Finalement, un troisième scénario pourrait être la reformulation du modèle d’intégration proclamé par le MERCOSUR. En ce sens il est nécessaire de considérer que l’intégration, telle qu’elle a été dessinée au début des années 1990, était clairement influencée par le Consensus de Washington et récusait le gradualisme qui avait caractérisé l’intégration du cône sud autrefois. Il n’en demeure pas moins qu’aujourd’hui les états sud-américains sont gouvernés en leur majorité par une classe politique issue de partis nouveaux, bien souvent critiques du modèle et politiques mises en place au cours des années 1990. La caractéristique courante de ces gouvernements est l’existence d’un discours de confrontation avec ce passé monétariste récent et l’affichage de bannières populaires et populistes. Ce discours d’opposition reste chargé d’ingrédients nationalistes qui, paradoxalement, convergent dans le cas des chefs d’état vers l’importance d’une « nation sud-américaine » dans les termes utilisés par les founding fathers des états latino-américains . Ce tournant renforce la dimension politique d’une intégration, une dimension qui a pu pendant de nombreuses années être laissée de côté.
- UNE REFORMULATION NECESSAIRE
L’intégration n’a eu pendant les années 1990 qu’un volet politique diminué : dès lors, le MERCOSUR n’était pas en mesure d’apporter de solutions aux nouvelles nécessités des états du sud, ce qui l’a conduit inexorablement à entrer dans une crise qui se manifeste de plusieurs façons95. Parmi les plus importants nous pouvons mentionner les tensions existantes entre les plus grands partenaires d’un côté et les petit pays de l’autre, concernant le pouvoir de décision au sein du bloc, les caractéristiques que devrait avoir l’intégration, le manque d’un objectif commun sur la nécessité et l’objet de l’intégration, parmi d’autres. Dans ce contexte, la dispute sur l’installation de deux usines productrices de cellulose en Uruguay, au bord de la côte argentine, a produit une tension exceptionnelle que le MERCOSUR n’a pas pu, voulu ou su canaliser, et de nos jours la décision se trouve entre les mains du Tribunal de La Haye96.

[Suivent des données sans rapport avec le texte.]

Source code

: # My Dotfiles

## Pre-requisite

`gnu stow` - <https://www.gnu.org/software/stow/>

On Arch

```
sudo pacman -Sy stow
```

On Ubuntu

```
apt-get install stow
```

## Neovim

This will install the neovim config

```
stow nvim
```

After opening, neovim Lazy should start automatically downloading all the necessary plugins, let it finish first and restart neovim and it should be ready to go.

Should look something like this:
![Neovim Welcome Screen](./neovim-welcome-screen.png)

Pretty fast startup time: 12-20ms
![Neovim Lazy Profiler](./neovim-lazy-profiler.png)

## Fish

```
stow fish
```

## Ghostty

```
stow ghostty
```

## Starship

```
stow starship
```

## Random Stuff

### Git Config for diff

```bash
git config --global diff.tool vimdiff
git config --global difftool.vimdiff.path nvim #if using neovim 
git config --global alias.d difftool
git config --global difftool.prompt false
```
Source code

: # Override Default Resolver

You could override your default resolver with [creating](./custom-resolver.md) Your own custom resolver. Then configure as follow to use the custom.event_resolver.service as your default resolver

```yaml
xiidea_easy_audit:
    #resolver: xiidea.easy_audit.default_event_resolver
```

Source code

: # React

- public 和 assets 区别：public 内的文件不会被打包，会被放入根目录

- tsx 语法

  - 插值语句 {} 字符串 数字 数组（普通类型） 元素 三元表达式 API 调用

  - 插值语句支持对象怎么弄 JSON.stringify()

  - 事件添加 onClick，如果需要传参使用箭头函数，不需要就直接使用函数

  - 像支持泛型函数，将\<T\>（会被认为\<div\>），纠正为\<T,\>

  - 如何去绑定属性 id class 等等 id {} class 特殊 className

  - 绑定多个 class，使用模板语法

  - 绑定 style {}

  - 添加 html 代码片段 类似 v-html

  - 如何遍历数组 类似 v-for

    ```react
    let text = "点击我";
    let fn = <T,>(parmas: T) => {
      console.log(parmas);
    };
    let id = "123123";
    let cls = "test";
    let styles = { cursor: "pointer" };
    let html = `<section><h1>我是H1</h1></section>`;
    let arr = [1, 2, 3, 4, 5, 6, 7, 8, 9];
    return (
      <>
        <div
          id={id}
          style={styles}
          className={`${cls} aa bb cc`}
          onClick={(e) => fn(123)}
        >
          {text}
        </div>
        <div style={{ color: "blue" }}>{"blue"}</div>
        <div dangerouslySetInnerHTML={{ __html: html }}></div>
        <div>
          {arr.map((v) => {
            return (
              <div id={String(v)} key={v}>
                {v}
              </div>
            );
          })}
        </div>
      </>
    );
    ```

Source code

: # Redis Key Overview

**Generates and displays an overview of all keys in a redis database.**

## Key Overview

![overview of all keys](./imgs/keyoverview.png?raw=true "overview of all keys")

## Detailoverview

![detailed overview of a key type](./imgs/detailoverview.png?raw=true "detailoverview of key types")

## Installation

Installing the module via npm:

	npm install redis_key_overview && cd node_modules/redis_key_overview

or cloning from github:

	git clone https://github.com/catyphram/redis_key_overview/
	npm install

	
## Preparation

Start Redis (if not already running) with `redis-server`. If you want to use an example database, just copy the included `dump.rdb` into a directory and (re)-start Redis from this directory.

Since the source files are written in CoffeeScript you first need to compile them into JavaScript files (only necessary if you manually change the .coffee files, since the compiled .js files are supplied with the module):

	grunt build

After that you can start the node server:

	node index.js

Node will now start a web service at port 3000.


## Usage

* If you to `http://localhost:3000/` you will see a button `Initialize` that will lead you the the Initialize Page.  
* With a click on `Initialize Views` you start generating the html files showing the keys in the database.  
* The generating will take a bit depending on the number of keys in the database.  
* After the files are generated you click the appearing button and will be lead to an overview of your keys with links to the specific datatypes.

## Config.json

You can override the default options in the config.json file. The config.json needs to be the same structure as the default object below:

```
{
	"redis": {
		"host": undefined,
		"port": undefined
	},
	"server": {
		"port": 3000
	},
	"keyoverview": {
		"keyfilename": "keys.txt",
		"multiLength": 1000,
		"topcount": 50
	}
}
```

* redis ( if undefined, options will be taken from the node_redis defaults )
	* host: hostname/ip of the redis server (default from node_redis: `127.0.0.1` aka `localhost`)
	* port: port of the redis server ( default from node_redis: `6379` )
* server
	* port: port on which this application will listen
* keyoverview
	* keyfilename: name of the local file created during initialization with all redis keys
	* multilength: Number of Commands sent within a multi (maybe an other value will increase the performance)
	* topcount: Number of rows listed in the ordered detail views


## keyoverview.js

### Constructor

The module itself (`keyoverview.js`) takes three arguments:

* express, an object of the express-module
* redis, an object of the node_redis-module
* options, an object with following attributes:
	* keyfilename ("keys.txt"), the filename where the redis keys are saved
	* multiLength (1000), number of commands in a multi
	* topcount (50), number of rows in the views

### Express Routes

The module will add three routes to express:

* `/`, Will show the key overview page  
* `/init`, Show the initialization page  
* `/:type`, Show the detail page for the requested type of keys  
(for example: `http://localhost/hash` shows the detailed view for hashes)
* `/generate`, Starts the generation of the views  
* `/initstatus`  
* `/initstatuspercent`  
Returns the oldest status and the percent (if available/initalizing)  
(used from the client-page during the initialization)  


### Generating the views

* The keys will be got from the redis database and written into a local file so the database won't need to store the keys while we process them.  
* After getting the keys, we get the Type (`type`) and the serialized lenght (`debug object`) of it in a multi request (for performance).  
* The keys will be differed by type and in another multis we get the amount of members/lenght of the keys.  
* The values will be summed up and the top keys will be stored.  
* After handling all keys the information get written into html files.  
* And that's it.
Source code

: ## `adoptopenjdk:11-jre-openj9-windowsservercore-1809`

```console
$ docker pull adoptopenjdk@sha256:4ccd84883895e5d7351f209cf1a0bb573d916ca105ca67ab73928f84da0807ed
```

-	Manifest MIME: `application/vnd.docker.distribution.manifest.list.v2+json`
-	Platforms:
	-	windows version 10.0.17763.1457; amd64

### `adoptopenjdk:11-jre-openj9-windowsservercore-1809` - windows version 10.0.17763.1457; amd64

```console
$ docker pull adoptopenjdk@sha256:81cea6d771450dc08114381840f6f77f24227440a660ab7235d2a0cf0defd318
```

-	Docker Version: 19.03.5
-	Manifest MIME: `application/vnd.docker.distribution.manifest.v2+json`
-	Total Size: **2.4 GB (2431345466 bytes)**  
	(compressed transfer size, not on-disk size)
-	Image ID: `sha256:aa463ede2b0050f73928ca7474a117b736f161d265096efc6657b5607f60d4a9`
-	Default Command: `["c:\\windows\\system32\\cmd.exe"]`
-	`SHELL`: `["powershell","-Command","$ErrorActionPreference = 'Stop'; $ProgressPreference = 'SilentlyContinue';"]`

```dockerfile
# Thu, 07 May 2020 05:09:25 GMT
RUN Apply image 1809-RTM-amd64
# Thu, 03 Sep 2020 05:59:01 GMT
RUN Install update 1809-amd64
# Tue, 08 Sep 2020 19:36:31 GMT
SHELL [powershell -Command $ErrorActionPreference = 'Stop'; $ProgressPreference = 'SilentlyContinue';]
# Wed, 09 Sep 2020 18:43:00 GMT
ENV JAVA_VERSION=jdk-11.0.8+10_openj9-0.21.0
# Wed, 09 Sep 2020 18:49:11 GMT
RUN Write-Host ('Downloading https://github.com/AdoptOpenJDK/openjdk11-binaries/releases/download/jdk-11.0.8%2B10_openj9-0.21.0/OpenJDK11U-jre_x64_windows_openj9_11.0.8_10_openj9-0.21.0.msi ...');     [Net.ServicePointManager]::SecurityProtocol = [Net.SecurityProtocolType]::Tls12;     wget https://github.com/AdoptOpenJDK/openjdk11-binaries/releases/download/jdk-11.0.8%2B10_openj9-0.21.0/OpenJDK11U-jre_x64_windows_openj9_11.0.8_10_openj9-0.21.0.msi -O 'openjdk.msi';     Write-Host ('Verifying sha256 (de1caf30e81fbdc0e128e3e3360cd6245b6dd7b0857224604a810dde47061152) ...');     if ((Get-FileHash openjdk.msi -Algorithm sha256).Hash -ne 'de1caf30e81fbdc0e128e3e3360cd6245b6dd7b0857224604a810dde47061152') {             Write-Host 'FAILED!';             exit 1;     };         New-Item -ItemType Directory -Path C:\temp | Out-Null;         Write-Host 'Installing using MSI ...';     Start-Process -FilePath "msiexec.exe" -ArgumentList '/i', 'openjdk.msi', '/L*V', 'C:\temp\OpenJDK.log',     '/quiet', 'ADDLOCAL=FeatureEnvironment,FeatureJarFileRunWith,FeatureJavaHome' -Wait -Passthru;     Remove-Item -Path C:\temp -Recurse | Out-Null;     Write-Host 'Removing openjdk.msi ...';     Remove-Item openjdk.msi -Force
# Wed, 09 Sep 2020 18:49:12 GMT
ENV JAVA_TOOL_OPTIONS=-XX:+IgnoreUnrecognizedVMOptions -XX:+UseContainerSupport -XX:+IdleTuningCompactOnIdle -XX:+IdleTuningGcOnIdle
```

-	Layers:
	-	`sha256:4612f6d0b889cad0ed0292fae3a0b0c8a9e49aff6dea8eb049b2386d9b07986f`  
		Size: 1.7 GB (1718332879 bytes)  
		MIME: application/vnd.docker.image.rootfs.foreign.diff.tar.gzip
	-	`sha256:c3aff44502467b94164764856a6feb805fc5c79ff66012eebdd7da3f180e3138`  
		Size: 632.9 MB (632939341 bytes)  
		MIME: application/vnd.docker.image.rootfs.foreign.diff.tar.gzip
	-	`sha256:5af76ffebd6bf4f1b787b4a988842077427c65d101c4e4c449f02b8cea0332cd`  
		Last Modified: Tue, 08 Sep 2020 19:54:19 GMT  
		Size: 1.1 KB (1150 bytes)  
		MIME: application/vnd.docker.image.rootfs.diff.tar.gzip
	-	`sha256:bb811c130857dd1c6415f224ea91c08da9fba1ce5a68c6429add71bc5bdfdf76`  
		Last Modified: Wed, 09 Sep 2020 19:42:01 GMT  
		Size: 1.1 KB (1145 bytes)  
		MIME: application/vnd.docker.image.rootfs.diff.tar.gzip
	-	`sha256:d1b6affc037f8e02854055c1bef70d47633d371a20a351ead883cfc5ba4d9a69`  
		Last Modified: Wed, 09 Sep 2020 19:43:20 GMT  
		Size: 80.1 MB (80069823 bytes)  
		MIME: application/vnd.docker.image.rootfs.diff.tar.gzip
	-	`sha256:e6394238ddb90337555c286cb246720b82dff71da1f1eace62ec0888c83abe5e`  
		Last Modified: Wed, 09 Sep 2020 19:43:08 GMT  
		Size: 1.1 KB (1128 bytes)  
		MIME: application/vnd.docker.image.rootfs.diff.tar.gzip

Cependant, et malgré cette série de tensions qui traversent le MERCOSUR, ces dernières années ont permis de conclure des accords internationaux qui positionnent ce bloc régional comme un acteur au profil élevé. Nous devons ainsi prendre en considération les accords signés avec les pays de la Communauté Andine de Nations (CAN) afin d’avancer vers une intégration plus large qui puisse conduire à la Communauté Sud-Américaine de Nations. De même il ne faudrait pas négliger les protocoles qui ont été signés également avec l’Egypte, l’Inde et l’Union Douanière d’Afrique du Sud, à travers lesquels la CSN cherche à devenir un acteur d’importance dans le concert international, en créant un pôle de pouvoir alternatif avec les pays émergents les plus importants de l’hémisphère sud.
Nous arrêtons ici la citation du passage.